Sabía que esa mujer estaba tan obsesionada, que no era capaz de pedirle el divorcio. Pero él pronto lo haría, porque estaba harto y asqueado. 

—¿Quieres que te respete? ¿Hablas en serio? —inquirió, divertido—. Pues bien. Sí tengo una amante, ¿cuál es el problema? Ella sabe mover mucho mejor el trasero, y no sabes lo rica que es su… 

¡Bam! 

El sonido de una fuerte cachetada volvió el ambiente incómodo y silencioso. Mónica tenía su mano estirada, había golpeado a David por primera vez. Se sintió ofendida.

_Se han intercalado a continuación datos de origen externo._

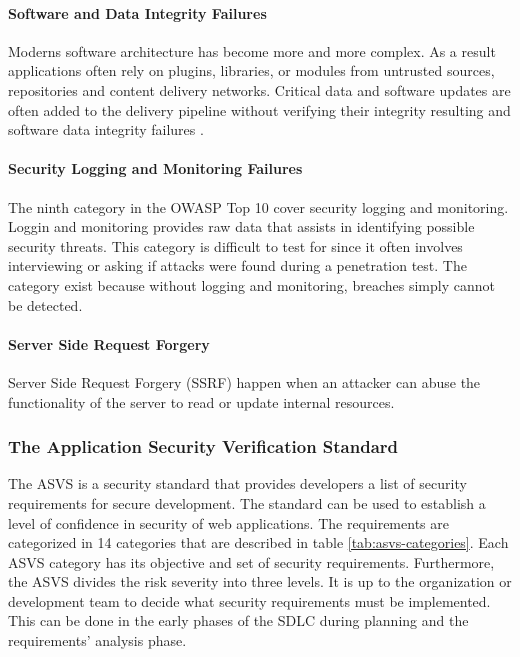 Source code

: \paragraph{Software and Data Integrity Failures}
Moderns software architecture has become more and more complex. As a result applications often rely on plugins, libraries, or modules from untrusted sources, repositories and content delivery networks. Critical data and software updates are often added to the delivery pipeline without verifying their integrity resulting and software data integrity failures \cite{site:A08_2022}.

\paragraph{Security Logging and Monitoring Failures}
The ninth category in the OWASP Top 10 cover security logging and monitoring. Loggin and monitoring provides raw data that assists in identifying possible security threats. This category is difficult to test for since it often involves interviewing or asking if attacks were found during a penetration test. The category exist because without logging and monitoring, breaches simply cannot be detected.

\paragraph{Server Side Request Forgery}
Server Side Request Forgery (SSRF) happen when an attacker can abuse the functionality of the server to read or update internal resources.

\subsubsection{The Application Security Verification Standard}
The ASVS is a security standard that provides developers a list of security requirements for secure development. The standard can be used to establish a level of confidence in security of web applications. The requirements are categorized in 14 categories that are described in table \ref{tab:asvs-categories}. Each ASVS category has its objective and set of security requirements. Furthermore, the ASVS divides the risk severity into three levels. It is up to the organization or development team to decide what security requirements must be implemented. This can be done in the early phases of the SDLC during planning and the requirements' analysis phase.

Aun así, algo en su corazón le decía que David la tomaría en serio al enterarse de que esperaban un hijo.  

—¿Acabas de darme una cachetada? —Sobó su mejilla enrojecida. 

El hombre se enojó tanto, que jaló el corto cabello de Mónica para darle a entender que el que mandaba en la relación era él. 

—¡Ah! ¡Suéltame! 

Le dolía el cuero cabelludo. No le importó el sufrimiento de Mónica, ¿en verdad ese era su esposo?

—Tú no eres nadie, Mónica. Una simple mujer infértil no me puede dar órdenes y mucho menos exigir que le sea fiel. 

Su mandíbula estaba tan apretada, que iba a romperse. Los ojos de Mónica se llenaron de temor al ver de lo que David era capaz. 

La pegó contra un estante, tumbando todos los libros y haciendo que Mónica sintiera un impacto desgarrador en todo su cuerpo. Se quedó sin aliento después de eso. 

Ella se preocupó por el bebé. 

—¡David! ¡Estoy embarazada! ¡No lo hagas, por favor! —chilló. 

No le quedó de otra más que confesarlo, ya que temía por la vida de su hijo. David se echó a reír como si fuera un chiste y agarró el cuello de Mónica con presión. 

—¿Embarazada? ¿En verdad vas a usar esa excusa para manipularme? —No le creyó—. ¡No me mientas, mujer! 

La lanzó al suelo. Mónica se cubrió el abdomen para evitar cualquier daño, su prioridad era la vida que llevaba dentro. Tosió unos segundos por el ardor en su garganta. 

Necesitaba darle las pruebas tanto a él como a su familia. Estaba decidida en mostrar la ecografía en la reunión, eso iba a callar bocas. 

—¡Vete de aquí! ¡Perra mentirosa! —ordenó David, señalando la puerta—. ¡No quiero verte! 

Se levantó como pudo, con dificultad porque le dolía la espalda. Las lágrimas adornaban su rostro por la agonía. 

David había cambiado, ni siquiera era capaz de dormir en la misma habitación que ella. Estaba aún más destrozada porque sería muy difícil hacerlo cambiar de opinión. 

¿De verdad un hijo lo haría feliz? ¿O solo empeoraría las cosas?